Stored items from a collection
<<<<

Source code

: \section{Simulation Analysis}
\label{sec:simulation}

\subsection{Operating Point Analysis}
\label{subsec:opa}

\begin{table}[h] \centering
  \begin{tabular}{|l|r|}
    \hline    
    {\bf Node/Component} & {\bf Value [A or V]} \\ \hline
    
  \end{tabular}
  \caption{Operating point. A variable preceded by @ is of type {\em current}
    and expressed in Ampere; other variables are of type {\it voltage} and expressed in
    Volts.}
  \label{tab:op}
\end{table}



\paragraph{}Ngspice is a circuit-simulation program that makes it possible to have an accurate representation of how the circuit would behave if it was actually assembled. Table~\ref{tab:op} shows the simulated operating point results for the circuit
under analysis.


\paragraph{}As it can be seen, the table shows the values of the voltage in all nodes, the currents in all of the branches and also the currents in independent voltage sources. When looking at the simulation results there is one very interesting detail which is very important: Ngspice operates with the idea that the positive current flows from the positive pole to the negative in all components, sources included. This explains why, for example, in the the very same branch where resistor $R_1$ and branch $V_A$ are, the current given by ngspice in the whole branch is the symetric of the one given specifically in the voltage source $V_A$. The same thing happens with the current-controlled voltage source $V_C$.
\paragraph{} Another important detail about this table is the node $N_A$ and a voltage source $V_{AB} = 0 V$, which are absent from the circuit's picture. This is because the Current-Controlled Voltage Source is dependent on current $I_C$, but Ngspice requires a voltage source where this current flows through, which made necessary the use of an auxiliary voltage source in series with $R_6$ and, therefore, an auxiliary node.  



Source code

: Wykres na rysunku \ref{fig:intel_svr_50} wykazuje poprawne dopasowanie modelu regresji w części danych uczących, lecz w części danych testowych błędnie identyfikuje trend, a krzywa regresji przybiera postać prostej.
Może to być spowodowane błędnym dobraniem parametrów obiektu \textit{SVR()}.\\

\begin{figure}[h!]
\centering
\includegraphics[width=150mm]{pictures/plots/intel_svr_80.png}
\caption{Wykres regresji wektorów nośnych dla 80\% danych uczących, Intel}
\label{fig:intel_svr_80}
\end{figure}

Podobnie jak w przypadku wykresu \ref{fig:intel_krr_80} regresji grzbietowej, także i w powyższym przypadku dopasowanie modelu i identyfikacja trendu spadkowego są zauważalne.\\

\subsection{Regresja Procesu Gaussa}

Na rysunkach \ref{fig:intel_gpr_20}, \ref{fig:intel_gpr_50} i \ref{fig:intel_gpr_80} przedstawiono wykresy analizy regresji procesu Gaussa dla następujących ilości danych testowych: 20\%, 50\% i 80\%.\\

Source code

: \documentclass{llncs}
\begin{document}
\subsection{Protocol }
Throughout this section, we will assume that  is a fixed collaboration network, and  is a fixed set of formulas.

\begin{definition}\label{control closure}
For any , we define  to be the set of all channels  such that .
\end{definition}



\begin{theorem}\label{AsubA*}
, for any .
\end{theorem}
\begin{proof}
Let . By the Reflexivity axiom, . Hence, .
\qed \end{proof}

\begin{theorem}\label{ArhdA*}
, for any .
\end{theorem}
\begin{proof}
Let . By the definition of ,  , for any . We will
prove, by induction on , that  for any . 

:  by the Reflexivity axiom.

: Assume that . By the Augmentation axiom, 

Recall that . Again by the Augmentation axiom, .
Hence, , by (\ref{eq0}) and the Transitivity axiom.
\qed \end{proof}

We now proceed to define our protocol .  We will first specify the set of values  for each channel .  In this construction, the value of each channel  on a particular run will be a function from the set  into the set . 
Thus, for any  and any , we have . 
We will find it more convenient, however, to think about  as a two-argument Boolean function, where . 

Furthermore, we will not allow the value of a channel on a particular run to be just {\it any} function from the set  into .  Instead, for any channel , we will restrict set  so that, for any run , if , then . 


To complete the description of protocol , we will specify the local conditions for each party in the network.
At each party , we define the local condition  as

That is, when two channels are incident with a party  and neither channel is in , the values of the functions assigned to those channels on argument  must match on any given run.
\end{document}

>>>>

◆ **WHAT YOU SHOULD DO**
Count the lines of these entries that hold the string "Ngspice", and give only that number.

◆ **WRITTEN SOLUTION**
3